Prediction of Non-coding Driver Mutations Using Ensemble Learning


Basharat S., Huseynov R., Kilinc H. H., OTLU SARITAŞ B.

2023 IEEE International Conference on Bioinformatics and Biomedicine (BIBM), Ankara, Türkiye, 05 Aralık 2023, ss.2960-2966 identifier

  • Yayın Türü: Bildiri / Tam Metin Bildiri
  • Doi Numarası: 10.1109/bibm58861.2023.10386056
  • Basıldığı Şehir: Ankara
  • Basıldığı Ülke: Türkiye
  • Sayfa Sayıları: ss.2960-2966
  • Anahtar Kelimeler: Boosting, Driver Mutations, Ensemble Learning, Explainable AI, Long-range Interactions, Non-coding Mutations
  • Orta Doğu Teknik Üniversitesi Adresli: Evet

Özet

Driver coding mutations are extensively studied and frequently detected by their deleterious amino acid changes that affect protein function. However, non-coding mutations need further analysis and experimental validation to determine them as driver non-coding mutations. Here, we employ the XGBoost (eXtreme Gradient Boosting) algorithm to predict driver non-coding mutations based on novel long-range interaction features and engineered transcription factor binding site features augmented with features from existing annotation and effect prediction tools. Regarding novel long-range interaction features, we capture the frequency and spread of interacting regions overlapping with the non-coding mutation of interest. For this purpose, we use self-balancing trees to find overlaps within chromatin loop files and store the interacting regions as separate tree structures. For engineered transcription factor (TF) binding features, we train TF models utilizing the stochastic gradient descent (SGD) algorithm to predict the loss and gain of functions at transcription factor binding sites by giving more weight to the non-coding mutations affecting transcription factor binding affinities. We also include features from existing annotation and effect prediction tools; some rely on deep learning methods relating to splicing effect, number of associated protein products, variant consequences, biotypes, and others. For the known driver and non-driver non-coding mutations, the resulting aggregated dataset is trained with our gradient boosting model to predict driver versus passenger non-coding mutations. We then use non-coding driver mutations found in other state-of-the-art studies, similarly annotate them, and pass them through our model to make a comparison.
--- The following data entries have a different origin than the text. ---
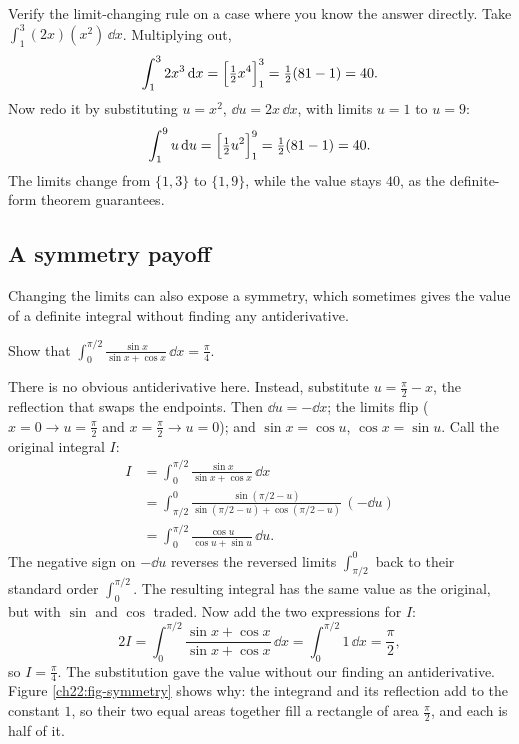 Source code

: \begin{labbox}
Verify the limit-changing rule on a case where you know the
answer directly. Take $\int_1^3 (2x)(x^2)\,\dd x$. Multiplying out,
\[
  \int_1^3 2x^3\,\mathrm{d} x = \Big[\tfrac12 x^4\Big]_{1}^{3} = \tfrac12(81-1) = 40.
\]
Now redo it by substituting $u = x^2$, $\dd u = 2x\,\dd x$, with limits $u=1$ to
$u=9$:
\[
  \int_1^9 u\,\mathrm{d} u = \Big[\tfrac12 u^2\Big]_{1}^{9} = \tfrac12(81-1) = 40.
\]
The limits change from $\{1,3\}$ to $\{1,9\}$, while the value stays $40$, as the
definite-form theorem guarantees.
\end{labbox}

\subsection{A symmetry payoff}

Changing the limits can also expose a symmetry, which sometimes gives the value of a
definite integral without finding any antiderivative.

\begin{example}
\label{ch22:ex-symmetry}
Show that $\displaystyle \int_0^{\pi/2} \frac{\sin x}{\sin x + \cos x}\,\dd x =
\frac{\pi}{4}$.

There is no obvious antiderivative here. Instead, substitute $u = \tfrac{\pi}{2} -
x$, the reflection that swaps the endpoints. Then $\dd u = -\dd x$; the limits flip
($x=0\!\to\!u=\tfrac\pi2$ and $x=\tfrac\pi2\!\to\!u=0$); and $\sin x = \cos u$,
$\cos x = \sin u$. Call the original integral $I$:
\begin{align*}
  I &= \int_0^{\pi/2}\frac{\sin x}{\sin x+\cos x}\,\dd x\\
    &= \int_{\pi/2}^0 \frac{\sin(\pi/2-u)}{\sin(\pi/2-u)+\cos(\pi/2-u)}\,(-\dd u)\\
    &= \int_0^{\pi/2}\frac{\cos u}{\cos u + \sin u}\,\dd u.
\end{align*}
The negative sign on $-\dd u$ reverses the reversed limits $\int_{\pi/2}^0$ back to
their standard order $\int_0^{\pi/2}$. The resulting integral has the same value
as the original, but with $\sin$ and $\cos$ traded. Now add the two expressions for $I$:
\[
  2I = \int_0^{\pi/2}\frac{\sin x + \cos x}{\sin x + \cos x}\,\dd x
     = \int_0^{\pi/2} 1\,\dd x = \frac{\pi}{2},
\]
so $I = \tfrac{\pi}{4}$. The substitution gave the value without our finding an
antiderivative. Figure
\ref{ch22:fig-symmetry} shows why: the integrand and its reflection add to the
constant $1$, so their two equal areas together fill a rectangle of area
$\tfrac\pi2$, and each is half of it.
\end{example}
Furthermore, we elaborate on the results by using explainable AI methodologies. Our results show an above-average performance on the unseen test data and suggest that using our annotations and training the resulting data using gradient boosting trees, the classification between a driver versus passenger non-coding mutation is possible with relatively high degrees of accuracy.